> _How to complete this task_:
What is needed here is an exact transcription of the entries that follow.

[Data items]
▼▼▼

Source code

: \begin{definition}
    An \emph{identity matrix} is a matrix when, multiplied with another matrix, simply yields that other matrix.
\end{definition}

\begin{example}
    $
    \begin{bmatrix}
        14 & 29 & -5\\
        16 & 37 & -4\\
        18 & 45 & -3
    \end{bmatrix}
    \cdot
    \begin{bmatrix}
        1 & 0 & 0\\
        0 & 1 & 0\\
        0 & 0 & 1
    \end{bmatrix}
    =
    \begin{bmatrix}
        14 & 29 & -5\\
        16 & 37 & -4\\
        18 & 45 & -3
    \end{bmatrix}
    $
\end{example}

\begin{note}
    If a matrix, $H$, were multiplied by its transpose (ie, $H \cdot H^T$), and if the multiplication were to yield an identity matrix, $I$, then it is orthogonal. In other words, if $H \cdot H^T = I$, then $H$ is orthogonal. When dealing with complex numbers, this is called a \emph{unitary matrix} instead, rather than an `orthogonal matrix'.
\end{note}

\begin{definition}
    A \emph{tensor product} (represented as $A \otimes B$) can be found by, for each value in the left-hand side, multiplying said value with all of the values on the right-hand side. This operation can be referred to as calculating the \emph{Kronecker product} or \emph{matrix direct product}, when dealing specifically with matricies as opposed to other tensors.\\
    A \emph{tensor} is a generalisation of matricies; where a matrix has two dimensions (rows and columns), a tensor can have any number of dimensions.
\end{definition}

▲▲▲

> _Answer section_:
Source code

: \begin{definition}
    An \emph{identity matrix} is a matrix when, multiplied with another matrix, simply yields that other matrix.
\end{definition}

\begin{example}
    $
    \begin{bmatrix}
        14 & 29 & -5\\
        16 & 37 & -4\\
        18 & 45 & -3
    \end{bmatrix}
    \cdot
    \begin{bmatrix}
        1 & 0 & 0\\
        0 & 1 & 0\\
        0 & 0 & 1
    \end{bmatrix}
    =
    \begin{bmatrix}
        14 & 29 & -5\\
        16 & 37 & -4\\
        18 & 45 & -3
    \end{bmatrix}
    $
\end{example}

\begin{note}
    If a matrix, $H$, were multiplied by its transpose (ie, $H \cdot H^T$), and if the multiplication were to yield an identity matrix, $I$, then it is orthogonal. In other words, if $H \cdot H^T = I$, then $H$ is orthogonal. When dealing with complex numbers, this is called a \emph{unitary matrix} instead, rather than an `orthogonal matrix'.
\end{note}

\begin{definition}
    A \emph{tensor product} (represented as $A \otimes B$) can be found by, for each value in the left-hand side, multiplying said value with all of the values on the right-hand side. This operation can be referred to as calculating the \emph{Kronecker product} or \emph{matrix direct product}, when dealing specifically with matricies as opposed to other tensors.\\
    A \emph{tensor} is a generalisation of matricies; where a matrix has two dimensions (rows and columns), a tensor can have any number of dimensions.
\end{definition}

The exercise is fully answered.